Merenungkan Sabda
Kamis, 13 Juni 2024
PW st. Antonius dari Padua
(1 Raj.18:41-46, Mat.5:20-26)
“Jika hidup keagamaanmu tidak lebih benar daripada hidup keagamaan para ahli taurat dan orang-orang Farisi, kalian tidak masuk ke dalam Kerajaan Allah.” Rupanya praktek dan penghayatan hidup keagaam para Ahli Taurat dan orang Farisi bukan menjadi acuan untuk menjadi orang beragama yang baik. Sehingga Yesus mewanti-wanti para murid, termasuk kita semua agar jangan sampai berpatokan atau mengacu pada hidup keagaam mereka. Mengapa Yesus menggunakan hidup keagaam Ahli Taurat dan orang Farisi sebagai suatu perbandingan yang keliru?

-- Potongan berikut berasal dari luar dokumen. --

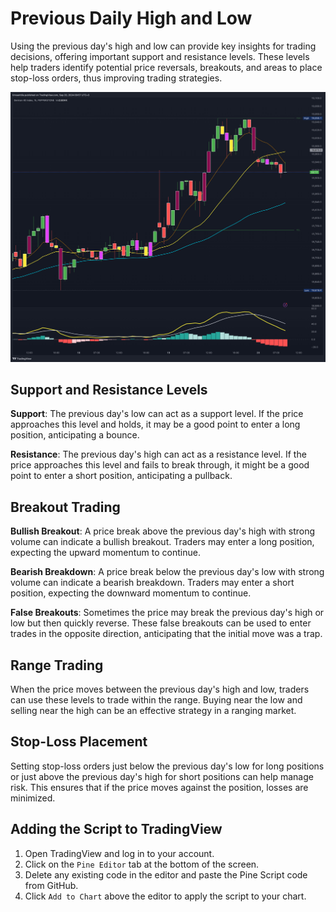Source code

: # Previous Daily High and Low

Using the previous day's high and low can provide key insights for trading decisions, offering important support and resistance levels. These levels help traders identify potential price reversals, breakouts, and areas to place stop-loss orders, thus improving trading strategies.

![Previous Day Lines](../assets/GER40_20240920.png)

## Support and Resistance Levels

**Support**: The previous day's low can act as a support level. If the price approaches this level and holds, it may be a good point to enter a long position, anticipating a bounce.
  
**Resistance**: The previous day's high can act as a resistance level. If the price approaches this level and fails to break through, it might be a good point to enter a short position, anticipating a pullback.

## Breakout Trading

**Bullish Breakout**: A price break above the previous day's high with strong volume can indicate a bullish breakout. Traders may enter a long position, expecting the upward momentum to continue.
  
**Bearish Breakdown**: A price break below the previous day's low with strong volume can indicate a bearish breakdown. Traders may enter a short position, expecting the downward momentum to continue.

**False Breakouts**: Sometimes the price may break the previous day's high or low but then quickly reverse. These false breakouts can be used to enter trades in the opposite direction, anticipating that the initial move was a trap.

## Range Trading

When the price moves between the previous day's high and low, traders can use these levels to trade within the range. Buying near the low and selling near the high can be an effective strategy in a ranging market.

## Stop-Loss Placement

Setting stop-loss orders just below the previous day's low for long positions or just above the previous day's high for short positions can help manage risk. This ensures that if the price moves against the position, losses are minimized.

## Adding the Script to TradingView

1. Open TradingView and log in to your account.
2. Click on the `Pine Editor` tab at the bottom of the screen.
3. Delete any existing code in the editor and paste the Pine Script code from GitHub.
4. Click `Add to Chart` above the editor to apply the script to your chart.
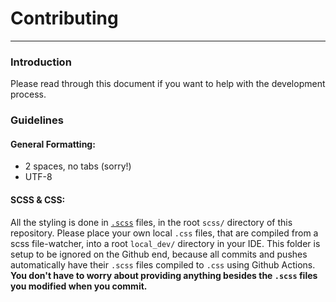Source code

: # Contributing
---
### Introduction
Please read through this document if you want to help with the development process.

### Guidelines
#### General Formatting:
- 2 spaces, no tabs (sorry!)
- UTF-8

#### SCSS & CSS:
All the styling is done in [`.scss`](https://sass-lang.com/) files, in the root `scss/` directory of this repository. Please place your own local `.css` files, that are compiled from a scss file-watcher, into a root `local_dev/` directory in your IDE. This folder is setup to be ignored on the Github end, because all commits and pushes automatically have their `.scss` files compiled to `.css` using Github Actions. **You don't have to worry about providing anything besides the `.scss` files you modified when you commit.**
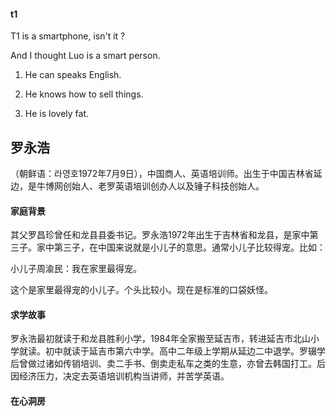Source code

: #### t1
T1 is a smartphone, isn't it ?

And I thought Luo is a smart person.

1. He can speaks English.

2. He knows how to sell things.

3. He is lovely fat.

## 罗永浩
（朝鲜语：라영호1972年7月9日），中国商人、英语培训师。出生于中国吉林省延边，是牛博网创始人、老罗英语培训创办人以及锤子科技创始人。

#### 家庭背景

其父罗昌珍曾任和龙县县委书记。罗永浩1972年出生于吉林省和龙县，是家中第三子。家中第三子，在中国来说就是小儿子的意思。通常小儿子比较得宠。比如：

小儿子周渝民：我在家里最得宠。

这个是家里最得宠的小儿子。个头比较小。现在是标准的口袋妖怪。

#### 求学故事

罗永浩最初就读于和龙县胜利小学，1984年全家搬至延吉市，转进延吉市北山小学就读。初中就读于延吉市第六中学。高中二年级上学期从延边二中退学。罗辍学后曾做过诸如传销培训、卖二手书、倒卖走私车之类的生意，亦曾去韩国打工。后因经济压力，决定去英语培训机构当讲师，并苦学英语。

#### 在心洞房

Kita tahu Yesus selalu mengkritik kehidupan Ahli Taurat dan orang-orang Farisi karena beberapa alasan yang sering Yesus uangkapkan:
Pertama, soal formalisme Agama. Maksudnya adalah menghayati ajaran agama hanya bersifat formalis dan legalis. Tiap individu tidak mampu menghayati nilai agama yang sesungghunya dalam kehidupan sehari-harinya. Formalisme agama mencerminkan kesalehan yang semu atau palsu. Yesus sering mengkriti mereka karena menjalankan kehidupan agama sekedar formalitas belaka.
Kedua, Mengklaim sebagai Pemegang otoritas Kebenaran. Mereka suka dihormati, duduk di tempat-tempat terhormat. Mereka menguasai Alkitab dan mahir dalam hukum-hukum Taurat dan peraturan. Tetapi seringkali melampaui batas penafsiran Kitab Suci dan menambahkan berbagai tradisi ciptaan mereka pada firman Allah, akhirnya membebani hidup orang lain. Sementara mereka tidak melakukan kewajiban-kewjiban yang mereka ajarkan.

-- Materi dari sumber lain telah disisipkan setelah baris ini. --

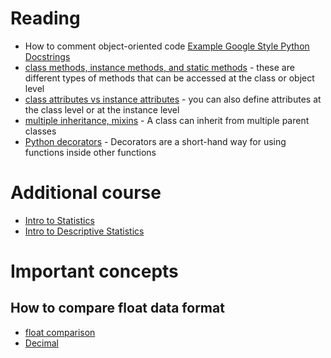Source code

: # Reading

* How to comment object-oriented code [Example Google Style Python Docstrings](https://sphinxcontrib-napoleon.readthedocs.io/en/latest/example_google.html)
* [class methods, instance methods, and static methods](https://realpython.com/instance-class-and-static-methods-demystified/) - these are different types of methods that can be accessed at the class or object level
* [class attributes vs instance attributes](python-course.eu/python3_class_and_instance_attributes.php) - you can also define attributes at the class level or at the instance level
* [multiple inheritance, mixins](https://easyaspython.com/mixins-for-fun-and-profit-cb9962760556) - A class can inherit from multiple parent classes
* [Python decorators](https://realpython.com/primer-on-python-decorators/) - Decorators are a short-hand way for using functions inside other functions

# Additional course

* [Intro to Statistics](https://classroom.udacity.com/courses/st101)
* [Intro to Descriptive Statistics](https://www.udacity.com/course/intro-to-descriptive-statistics--ud827)

# Important concepts

## How to compare float data format
* [float comparison](https://randomascii.wordpress.com/2012/02/25/comparing-floating-point-numbers-2012-edition/)
* [Decimal](https://docs.python.org/3/library/decimal.html)
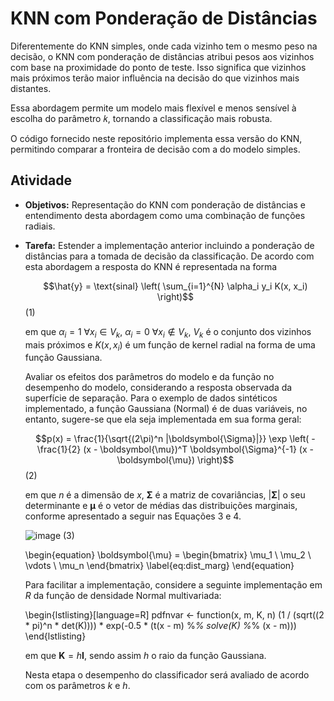# KNN com Ponderação de Distâncias

Diferentemente do KNN simples, onde cada vizinho tem o mesmo peso na decisão, o KNN com ponderação de distâncias atribui pesos aos vizinhos com base na proximidade do ponto de teste. Isso significa que vizinhos mais próximos terão maior influência na decisão do que vizinhos mais distantes.

Essa abordagem permite um modelo mais flexível e menos sensível à escolha do parâmetro 𝑘, tornando a classificação mais robusta.

O código fornecido neste repositório implementa essa versão do KNN, permitindo comparar a fronteira de decisão com a do modelo simples.

## Atividade

- **Objetivos:** Representação do KNN com ponderação de distâncias e entendimento desta abordagem como uma combinação de funções radiais.
- **Tarefa:** Estender a implementação anterior incluindo a ponderação de distâncias para a tomada de decisão da classificação. De acordo com esta abordagem a resposta do KNN é representada na forma
  
  $$\hat{y} = \text{sinal} \left( \sum_{i=1}^{N} \alpha_i y_i K(x, x_i) \right)$$ (1)
  
  em que $\alpha_i = 1 \ \forall x_i \in  V_k$, $\alpha_i = 0 \ \forall x_i \notin  V_k$, $V_k$ é o conjunto dos vizinhos mais próximos e $K(x, x_i)$ é um função de kernel radial na forma de uma função Gaussiana.

    Avaliar os efeitos dos parâmetros do modelo e da função no desempenho do modelo, considerando a resposta observada da superfície de separação. Para o exemplo de dados sintéticos implementado, a função Gaussiana (Normal) é de duas variáveis, no entanto, sugere-se que ela seja implementada em sua forma geral:
  
  $$p(x) = \frac{1}{\sqrt{(2\pi)^n |\boldsymbol{\Sigma}|}} \exp \left( -\frac{1}{2} (x - \boldsymbol{\mu})^T \boldsymbol{\Sigma}^{-1} (x - \boldsymbol{\mu}) \right)$$ (2)

  em que $n$ é a dimensão de $x$, $\boldsymbol{\Sigma}$ é a matriz de covariâncias, $|\boldsymbol{\Sigma}|$ o seu determinante e $\boldsymbol{\mu}$ é o vetor de médias das distribuições marginais, conforme apresentado a seguir nas Equações 3 e 4.

  ![image](https://github.com/user-attachments/assets/8a3f3db0-7be3-40d8-9760-28513eb1b2f3) (3)



    \begin{equation}
        \boldsymbol{\mu} =
        \begin{bmatrix}
            \mu_1 \\
            \mu_2 \\
            \vdots \\
            \mu_n
        \end{bmatrix}
        \label{eq:dist_marg}
    \end{equation}

    Para facilitar a implementação, considere a seguinte implementação em $R$ da função de densidade Normal multivariada:

    \begin{lstlisting}[language=R]
        pdfnvar <- function(x, m, K, n) (1 / (sqrt((2 * pi)^n * det(K)))) * exp(-0.5 * (t(x - m) %*% solve(K) %*% (x - m)))
    \end{lstlisting}

    em que $\boldsymbol{K} = h\boldsymbol{I}$, sendo assim $h$ o raio da função Gaussiana.

    Nesta etapa o desempenho do classificador será avaliado de acordo com os parâmetros $k$ e $h$.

Ketiga, Kemunafikan. Mereka Suka disebut Rabi dan dihormati, Suka berdoa yang Panjang-panjang dan memamerkan kesalehan mereka supaya dilihat orang. Makanya Yesus sering mengecam mereka dengan mengatakan keluarkan dahulu balok di matamu maka engkau akan melihat dengan jelas selumbar di mata saudaramu. Yesus juga mengibaratkan mereka dengan makan yang kelihatan baik di luar tetapi penuh tulang belulang di dalamnya.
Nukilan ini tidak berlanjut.